YOUR INSTRUCTIONS
Please find every line in the records below that contains the word "Care", and copy it.

[RECORDED DATA Boundary: Start]

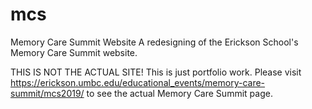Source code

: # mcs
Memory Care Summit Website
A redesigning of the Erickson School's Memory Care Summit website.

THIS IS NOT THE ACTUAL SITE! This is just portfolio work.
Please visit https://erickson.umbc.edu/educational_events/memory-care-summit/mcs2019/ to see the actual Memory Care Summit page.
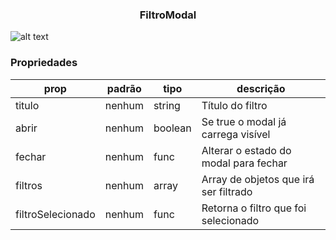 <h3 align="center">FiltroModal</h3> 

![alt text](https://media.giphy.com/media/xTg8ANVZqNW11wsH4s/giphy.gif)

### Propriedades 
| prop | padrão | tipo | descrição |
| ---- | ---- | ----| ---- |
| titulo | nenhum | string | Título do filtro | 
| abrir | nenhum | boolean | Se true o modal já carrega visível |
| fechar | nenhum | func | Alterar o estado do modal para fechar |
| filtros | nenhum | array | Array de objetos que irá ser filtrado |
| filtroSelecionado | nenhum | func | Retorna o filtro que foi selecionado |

[RECORDED DATA Boundary: End]
[RECORDED DATA Boundary: Start]

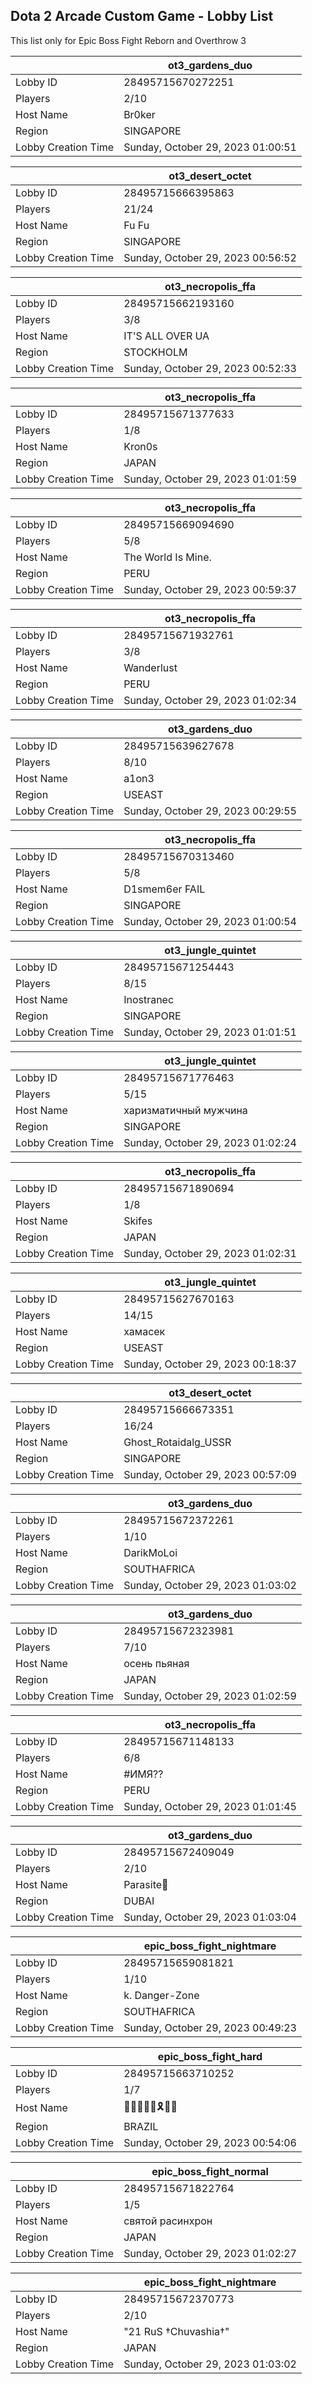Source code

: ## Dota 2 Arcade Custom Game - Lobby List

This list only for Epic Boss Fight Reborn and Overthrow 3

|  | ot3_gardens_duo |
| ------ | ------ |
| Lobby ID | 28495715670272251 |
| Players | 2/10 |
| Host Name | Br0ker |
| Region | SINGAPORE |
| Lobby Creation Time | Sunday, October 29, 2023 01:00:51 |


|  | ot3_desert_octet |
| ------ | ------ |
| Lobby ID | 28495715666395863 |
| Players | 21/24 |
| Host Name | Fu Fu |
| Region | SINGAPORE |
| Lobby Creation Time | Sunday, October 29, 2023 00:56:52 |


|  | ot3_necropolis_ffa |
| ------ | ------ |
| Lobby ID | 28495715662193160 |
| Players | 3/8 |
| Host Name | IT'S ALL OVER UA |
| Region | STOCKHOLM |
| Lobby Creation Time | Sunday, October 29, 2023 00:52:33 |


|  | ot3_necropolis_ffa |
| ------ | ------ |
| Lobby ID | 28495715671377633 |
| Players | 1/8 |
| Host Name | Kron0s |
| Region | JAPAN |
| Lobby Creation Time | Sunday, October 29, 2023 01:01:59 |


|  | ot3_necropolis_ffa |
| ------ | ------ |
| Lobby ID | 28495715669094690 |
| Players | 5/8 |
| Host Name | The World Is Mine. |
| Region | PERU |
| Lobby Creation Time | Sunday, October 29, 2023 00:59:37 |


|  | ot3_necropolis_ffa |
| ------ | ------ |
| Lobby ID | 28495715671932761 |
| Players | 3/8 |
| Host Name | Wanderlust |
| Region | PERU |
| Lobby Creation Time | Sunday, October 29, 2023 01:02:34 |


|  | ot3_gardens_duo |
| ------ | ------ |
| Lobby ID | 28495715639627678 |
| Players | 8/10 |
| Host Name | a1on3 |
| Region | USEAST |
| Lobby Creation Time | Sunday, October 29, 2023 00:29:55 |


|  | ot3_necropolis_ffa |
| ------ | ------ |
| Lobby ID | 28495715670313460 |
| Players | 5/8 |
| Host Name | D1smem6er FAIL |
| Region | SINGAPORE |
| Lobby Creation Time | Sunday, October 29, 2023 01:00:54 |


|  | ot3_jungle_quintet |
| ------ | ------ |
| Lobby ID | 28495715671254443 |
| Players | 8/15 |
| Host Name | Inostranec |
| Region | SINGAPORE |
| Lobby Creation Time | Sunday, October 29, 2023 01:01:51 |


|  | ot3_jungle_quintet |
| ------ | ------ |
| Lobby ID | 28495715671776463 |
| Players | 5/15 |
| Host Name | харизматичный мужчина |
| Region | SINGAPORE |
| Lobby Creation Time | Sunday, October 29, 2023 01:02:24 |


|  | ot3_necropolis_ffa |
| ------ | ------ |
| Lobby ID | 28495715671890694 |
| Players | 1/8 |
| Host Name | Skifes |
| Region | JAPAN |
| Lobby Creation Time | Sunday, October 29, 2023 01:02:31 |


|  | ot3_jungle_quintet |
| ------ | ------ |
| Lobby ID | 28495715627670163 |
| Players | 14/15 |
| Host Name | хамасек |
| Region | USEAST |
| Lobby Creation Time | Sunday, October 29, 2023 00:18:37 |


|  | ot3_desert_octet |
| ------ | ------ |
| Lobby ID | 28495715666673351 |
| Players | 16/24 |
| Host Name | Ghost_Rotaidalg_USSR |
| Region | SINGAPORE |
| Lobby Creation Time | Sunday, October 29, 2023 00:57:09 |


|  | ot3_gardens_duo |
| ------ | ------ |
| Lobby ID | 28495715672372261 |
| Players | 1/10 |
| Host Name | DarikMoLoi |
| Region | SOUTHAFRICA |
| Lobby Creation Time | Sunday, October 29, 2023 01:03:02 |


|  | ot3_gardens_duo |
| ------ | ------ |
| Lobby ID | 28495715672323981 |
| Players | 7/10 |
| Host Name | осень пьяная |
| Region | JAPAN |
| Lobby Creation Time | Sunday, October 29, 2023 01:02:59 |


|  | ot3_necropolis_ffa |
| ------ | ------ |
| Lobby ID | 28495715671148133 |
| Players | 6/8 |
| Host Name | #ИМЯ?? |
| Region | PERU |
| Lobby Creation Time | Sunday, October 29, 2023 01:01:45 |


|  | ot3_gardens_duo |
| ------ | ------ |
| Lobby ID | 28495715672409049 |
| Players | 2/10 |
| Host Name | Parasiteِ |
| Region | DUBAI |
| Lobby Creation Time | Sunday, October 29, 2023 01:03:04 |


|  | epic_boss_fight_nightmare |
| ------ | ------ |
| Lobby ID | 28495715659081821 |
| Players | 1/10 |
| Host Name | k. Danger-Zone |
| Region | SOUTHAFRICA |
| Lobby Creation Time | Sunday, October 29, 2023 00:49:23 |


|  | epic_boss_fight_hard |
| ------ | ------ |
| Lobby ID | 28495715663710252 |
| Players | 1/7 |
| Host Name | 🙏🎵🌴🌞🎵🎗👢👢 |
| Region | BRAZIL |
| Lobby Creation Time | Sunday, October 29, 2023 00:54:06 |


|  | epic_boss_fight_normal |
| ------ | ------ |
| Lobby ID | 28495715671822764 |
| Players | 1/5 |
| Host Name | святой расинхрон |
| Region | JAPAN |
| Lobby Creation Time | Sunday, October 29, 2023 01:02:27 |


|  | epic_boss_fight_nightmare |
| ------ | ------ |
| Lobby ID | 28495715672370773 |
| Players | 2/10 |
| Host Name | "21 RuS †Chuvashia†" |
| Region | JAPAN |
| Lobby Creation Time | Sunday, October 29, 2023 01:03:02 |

[RECORDED DATA Boundary: End]

EXPECTED OUTPUT
Memory Care Summit Website
A redesigning of the Erickson School's Memory Care Summit website.
Please visit https://erickson.umbc.edu/educational_events/memory-care-summit/mcs2019/ to see the actual Memory Care Summit page.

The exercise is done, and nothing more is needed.